- [WORK ITEM]: Return all the data exactly, keeping the pictures out.
....
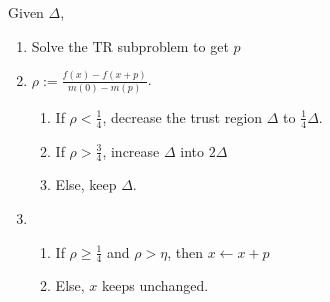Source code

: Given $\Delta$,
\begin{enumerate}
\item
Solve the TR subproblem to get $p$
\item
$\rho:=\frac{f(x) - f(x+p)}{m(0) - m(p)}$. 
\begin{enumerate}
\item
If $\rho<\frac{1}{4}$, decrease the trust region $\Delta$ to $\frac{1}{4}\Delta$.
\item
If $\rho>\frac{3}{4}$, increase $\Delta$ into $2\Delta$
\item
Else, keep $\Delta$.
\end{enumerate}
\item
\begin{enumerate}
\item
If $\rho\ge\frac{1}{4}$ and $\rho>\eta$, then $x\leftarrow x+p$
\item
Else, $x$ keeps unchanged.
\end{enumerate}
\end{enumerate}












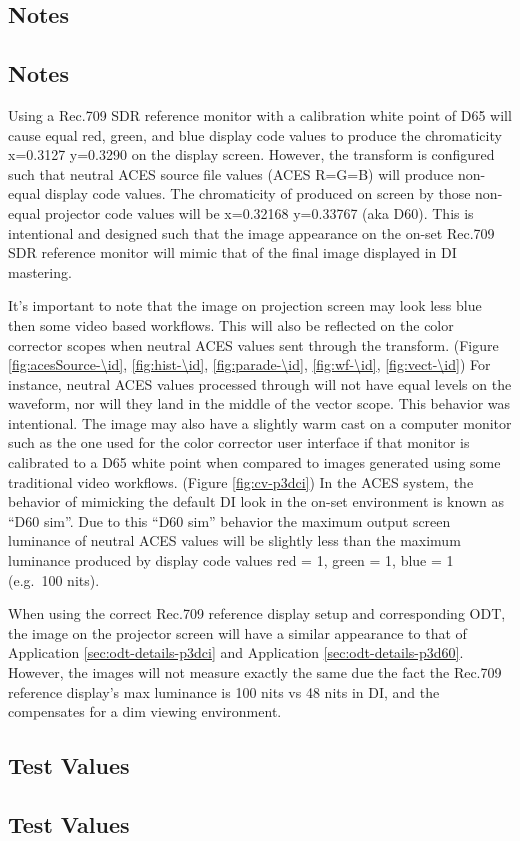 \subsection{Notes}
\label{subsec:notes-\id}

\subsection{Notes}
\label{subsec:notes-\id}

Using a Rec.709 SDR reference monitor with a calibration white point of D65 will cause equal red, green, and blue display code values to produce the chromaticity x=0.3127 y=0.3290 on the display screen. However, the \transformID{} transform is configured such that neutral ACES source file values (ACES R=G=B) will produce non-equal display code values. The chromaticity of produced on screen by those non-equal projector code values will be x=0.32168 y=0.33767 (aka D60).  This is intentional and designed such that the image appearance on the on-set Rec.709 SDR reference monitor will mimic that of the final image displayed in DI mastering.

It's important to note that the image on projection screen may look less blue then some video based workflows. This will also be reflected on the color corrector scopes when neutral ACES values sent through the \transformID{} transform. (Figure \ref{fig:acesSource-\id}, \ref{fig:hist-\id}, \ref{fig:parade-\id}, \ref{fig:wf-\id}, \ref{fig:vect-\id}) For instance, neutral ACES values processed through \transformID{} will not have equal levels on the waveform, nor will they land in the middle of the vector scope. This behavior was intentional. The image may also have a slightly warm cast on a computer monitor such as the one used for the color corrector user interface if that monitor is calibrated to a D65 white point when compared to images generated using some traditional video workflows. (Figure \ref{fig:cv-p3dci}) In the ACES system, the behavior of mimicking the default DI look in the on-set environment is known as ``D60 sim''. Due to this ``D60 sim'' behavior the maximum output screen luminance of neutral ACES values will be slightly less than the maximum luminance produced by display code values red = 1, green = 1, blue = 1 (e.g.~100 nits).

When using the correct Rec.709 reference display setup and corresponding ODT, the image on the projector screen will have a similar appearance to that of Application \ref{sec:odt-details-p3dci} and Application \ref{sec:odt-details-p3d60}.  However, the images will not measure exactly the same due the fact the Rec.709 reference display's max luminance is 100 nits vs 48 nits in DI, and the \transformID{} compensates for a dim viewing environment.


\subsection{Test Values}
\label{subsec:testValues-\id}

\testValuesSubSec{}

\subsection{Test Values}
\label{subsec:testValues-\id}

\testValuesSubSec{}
....
- [REPLY TO THE EXERCISE]:
Source code

: Given $\Delta$,
\begin{enumerate}
\item
Solve the TR subproblem to get $p$
\item
$\rho:=\frac{f(x) - f(x+p)}{m(0) - m(p)}$. 
\begin{enumerate}
\item
If $\rho<\frac{1}{4}$, decrease the trust region $\Delta$ to $\frac{1}{4}\Delta$.
\item
If $\rho>\frac{3}{4}$, increase $\Delta$ into $2\Delta$
\item
Else, keep $\Delta$.
\end{enumerate}
\item
\begin{enumerate}
\item
If $\rho\ge\frac{1}{4}$ and $\rho>\eta$, then $x\leftarrow x+p$
\item
Else, $x$ keeps unchanged.
\end{enumerate}
\end{enumerate}












 \subsection{Notes}
\label{subsec:notes-\id}

\subsection{Notes}
\label{subsec:notes-\id}

Using a Rec.709 SDR reference monitor with a calibration white point of D65 will cause equal red, green, and blue display code values to produce the chromaticity x=0.3127 y=0.3290 on the display screen. However, the \transformID{} transform is configured such that neutral ACES source file values (ACES R=G=B) will produce non-equal display code values. The chromaticity of produced on screen by those non-equal projector code values will be x=0.32168 y=0.33767 (aka D60).  This is intentional and designed such that the image appearance on the on-set Rec.709 SDR reference monitor will mimic that of the final image displayed in DI mastering.

It's important to note that the image on projection screen may look less blue then some video based workflows. This will also be reflected on the color corrector scopes when neutral ACES values sent through the \transformID{} transform. (Figure \ref{fig:acesSource-\id}, \ref{fig:hist-\id}, \ref{fig:parade-\id}, \ref{fig:wf-\id}, \ref{fig:vect-\id}) For instance, neutral ACES values processed through \transformID{} will not have equal levels on the waveform, nor will they land in the middle of the vector scope. This behavior was intentional. The image may also have a slightly warm cast on a computer monitor such as the one used for the color corrector user interface if that monitor is calibrated to a D65 white point when compared to images generated using some traditional video workflows. (Figure \ref{fig:cv-p3dci}) In the ACES system, the behavior of mimicking the default DI look in the on-set environment is known as ``D60 sim''. Due to this ``D60 sim'' behavior the maximum output screen luminance of neutral ACES values will be slightly less than the maximum luminance produced by display code values red = 1, green = 1, blue = 1 (e.g.~100 nits).

When using the correct Rec.709 reference display setup and corresponding ODT, the image on the projector screen will have a similar appearance to that of Application \ref{sec:odt-details-p3dci} and Application \ref{sec:odt-details-p3d60}.  However, the images will not measure exactly the same due the fact the Rec.709 reference display's max luminance is 100 nits vs 48 nits in DI, and the \transformID{} compensates for a dim viewing environment.


\subsection{Test Values}
\label{subsec:testValues-\id}

\testValuesSubSec{}

\subsection{Test Values}
\label{subsec:testValues-\id}

\testValuesSubSec{}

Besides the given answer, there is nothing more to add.